* _YOUR ASSIGNMENT_: From the first line to the last, output the records exactly and drop any images.
-- DATA FOR ANALYSIS follows --
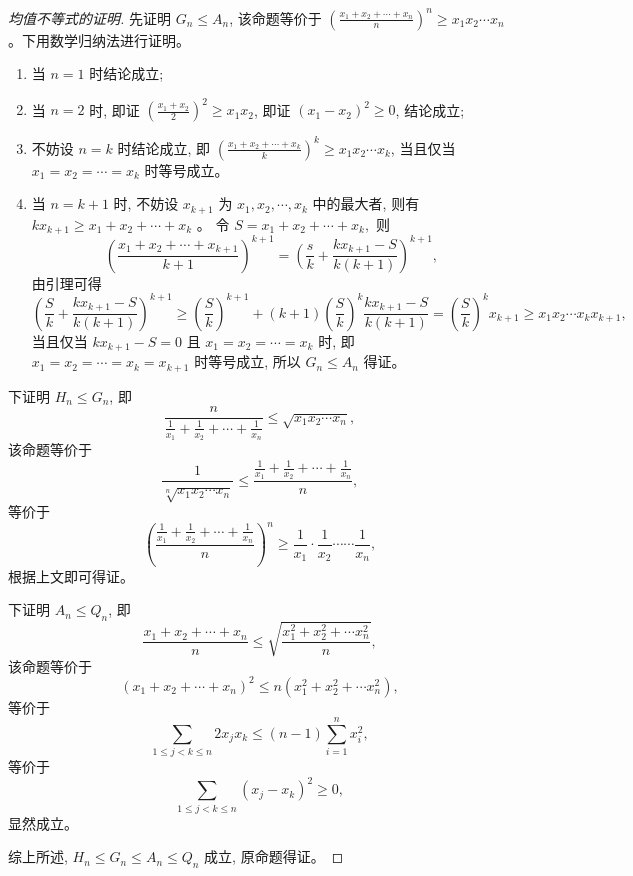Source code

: \begin{proof}[均值不等式的证明]
  先证明 $G_{n} \leq A_{n}$, 该命题等价于 $\left(\frac{x_{1}+x_{2}+\cdots+x_{n}}{n}\right)^{n} \geq x_{1} x_{2} \cdots x_{n}$ 。下用数学归纳法进行证明。
  \begin{enumerate}
    \item 当 $n=1$ 时结论成立;
    \item 当 $n=2$ 时, 即证 $\left(\frac{x_{1}+x_{2}}{2}\right)^{2} \geq x_{1} x_{2}$, 即证 $\left(x_{1}-x_{2}\right)^{2} \geq 0$, 结论成立;
    \item 不妨设 $n=k$ 时结论成立, 即 $\left(\frac{x_{1}+x_{2}+\cdots+x_{k}}{k}\right)^{k} \geq x_{1} x_{2} \cdots x_{k}$, 当且仅当 $x_{1}=x_{2}=\cdots=x_{k}$ 时等号成立。
    \item 当 $n=k+1$ 时, 不妨设 $x_{k+1}$ 为 $x_{1}, x_{2}, \cdots, x_{k}$ 中的最大者, 则有 $k x_{k+1} \geq x_{1}+x_{2}+\cdots+x_{k}$ 。 令 $S=x_{1}+x_{2}+\cdots+x_{k},$ 则 
    \[
      \left(\frac{x_{1}+x_{2}+\cdots+x_{k+1}}{k+1}\right)^{k+1}=\left(\frac{s}{k}+\right. \left.\frac{k x_{k+1}-S}{k(k+1)}\right)^{k+1},
    \] 由引理可得 
    \[
      \left(\frac{S}{k}+\frac{k x_{k+1}-S}{k(k+1)}\right)^{k+1} \geq\left(\frac{S}{k}\right)^{k+1}+(k+1)\left(\frac{S}{k}\right)^{k} \frac{k x_{k+1}-S}{k(k+1)} = \left(\frac{S}{k}\right)^{k} x_{k+1} \geq x_{1} x_{2} \cdots x_{k} x_{k+1}, 
    \]
    当且仅当 $k x_{k+1}-S=0$ 且 $x_{1}=x_{2}=\cdots=x_{k}$ 时, 即 $x_{1}=x_{2}=\cdots=x_{k}=x_{k+1}$ 时等号成立, 所以 $G_{n} \leq A_{n}$ 得证。
  \end{enumerate}

  下证明 $H_{n} \leq G_{n}$, 即 \[\frac{n}{\frac{1}{x_{1}}+\frac{1}{x_{2}}+\cdots+\frac{1}{x_{n}}} \leq \sqrt{x_{1} x_{2} \cdots x_{n}},\] 该命题等价于 \[\frac{1}{\sqrt[n]{x_{1} x_{2} \cdots x_{n}}} \leq \frac{\frac{1}{x_{1}}+\frac{1}{x_{2}}+\cdots+\frac{1}{x_{n}}}{n},\] 等价于 \[\left(\frac{\frac{1}{x_{1}}+\frac{1}{x_{2}}+\cdots+\frac{1}{x_{n}}}{n}\right)^{n} \geq \frac{1}{x_{1}} \cdot \frac{1}{x_{2}} \cdots \cdots \frac{1}{x_{n}},\]根据上文即可得证。 
  
  下证明 $A_{n} \leq Q_{n}$, 即 \[\frac{x_{1}+x_{2}+\cdots+x_{n}}{n} \leq \sqrt{\frac{x_{1}^{2}+x_{2}^{2}+\cdots x_{n}^{2}}{n}},\] 该命题等价于 \[\left(x_{1}+x_{2}+\cdots+x_{n}\right)^{2} \leq n\left(x_{1}^{2}+x_{2}^{2}+\cdots x_{n}^{2}\right),\] 等价于 \[\sum_{1 \leq j<k \leq n} 2 x_{j} x_{k} \leq(n-1) \sum_{i=1}^{n} x_{i}^{2},\] 等价于 \[\sum_{1 \leq j<k \leq n}\left(x_{j}-x_{k}\right)^{2} \geq 0,\]显然成立。

  综上所述, $H_{n} \leq G_{n} \leq A_{n} \leq Q_{n}$ 成立, 原命题得证。
\end{proof}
-- DATA FOR ANALYSIS concluded --
* _EXERCISE ANSWER_:
Source code

: \begin{proof}[均值不等式的证明]
  先证明 $G_{n} \leq A_{n}$, 该命题等价于 $\left(\frac{x_{1}+x_{2}+\cdots+x_{n}}{n}\right)^{n} \geq x_{1} x_{2} \cdots x_{n}$ 。下用数学归纳法进行证明。
  \begin{enumerate}
    \item 当 $n=1$ 时结论成立;
    \item 当 $n=2$ 时, 即证 $\left(\frac{x_{1}+x_{2}}{2}\right)^{2} \geq x_{1} x_{2}$, 即证 $\left(x_{1}-x_{2}\right)^{2} \geq 0$, 结论成立;
    \item 不妨设 $n=k$ 时结论成立, 即 $\left(\frac{x_{1}+x_{2}+\cdots+x_{k}}{k}\right)^{k} \geq x_{1} x_{2} \cdots x_{k}$, 当且仅当 $x_{1}=x_{2}=\cdots=x_{k}$ 时等号成立。
    \item 当 $n=k+1$ 时, 不妨设 $x_{k+1}$ 为 $x_{1}, x_{2}, \cdots, x_{k}$ 中的最大者, 则有 $k x_{k+1} \geq x_{1}+x_{2}+\cdots+x_{k}$ 。 令 $S=x_{1}+x_{2}+\cdots+x_{k},$ 则 
    \[
      \left(\frac{x_{1}+x_{2}+\cdots+x_{k+1}}{k+1}\right)^{k+1}=\left(\frac{s}{k}+\right. \left.\frac{k x_{k+1}-S}{k(k+1)}\right)^{k+1},
    \] 由引理可得 
    \[
      \left(\frac{S}{k}+\frac{k x_{k+1}-S}{k(k+1)}\right)^{k+1} \geq\left(\frac{S}{k}\right)^{k+1}+(k+1)\left(\frac{S}{k}\right)^{k} \frac{k x_{k+1}-S}{k(k+1)} = \left(\frac{S}{k}\right)^{k} x_{k+1} \geq x_{1} x_{2} \cdots x_{k} x_{k+1}, 
    \]
    当且仅当 $k x_{k+1}-S=0$ 且 $x_{1}=x_{2}=\cdots=x_{k}$ 时, 即 $x_{1}=x_{2}=\cdots=x_{k}=x_{k+1}$ 时等号成立, 所以 $G_{n} \leq A_{n}$ 得证。
  \end{enumerate}

  下证明 $H_{n} \leq G_{n}$, 即 \[\frac{n}{\frac{1}{x_{1}}+\frac{1}{x_{2}}+\cdots+\frac{1}{x_{n}}} \leq \sqrt{x_{1} x_{2} \cdots x_{n}},\] 该命题等价于 \[\frac{1}{\sqrt[n]{x_{1} x_{2} \cdots x_{n}}} \leq \frac{\frac{1}{x_{1}}+\frac{1}{x_{2}}+\cdots+\frac{1}{x_{n}}}{n},\] 等价于 \[\left(\frac{\frac{1}{x_{1}}+\frac{1}{x_{2}}+\cdots+\frac{1}{x_{n}}}{n}\right)^{n} \geq \frac{1}{x_{1}} \cdot \frac{1}{x_{2}} \cdots \cdots \frac{1}{x_{n}},\]根据上文即可得证。 
  
  下证明 $A_{n} \leq Q_{n}$, 即 \[\frac{x_{1}+x_{2}+\cdots+x_{n}}{n} \leq \sqrt{\frac{x_{1}^{2}+x_{2}^{2}+\cdots x_{n}^{2}}{n}},\] 该命题等价于 \[\left(x_{1}+x_{2}+\cdots+x_{n}\right)^{2} \leq n\left(x_{1}^{2}+x_{2}^{2}+\cdots x_{n}^{2}\right),\] 等价于 \[\sum_{1 \leq j<k \leq n} 2 x_{j} x_{k} \leq(n-1) \sum_{i=1}^{n} x_{i}^{2},\] 等价于 \[\sum_{1 \leq j<k \leq n}\left(x_{j}-x_{k}\right)^{2} \geq 0,\]显然成立。

  综上所述, $H_{n} \leq G_{n} \leq A_{n} \leq Q_{n}$ 成立, 原命题得证。
\end{proof}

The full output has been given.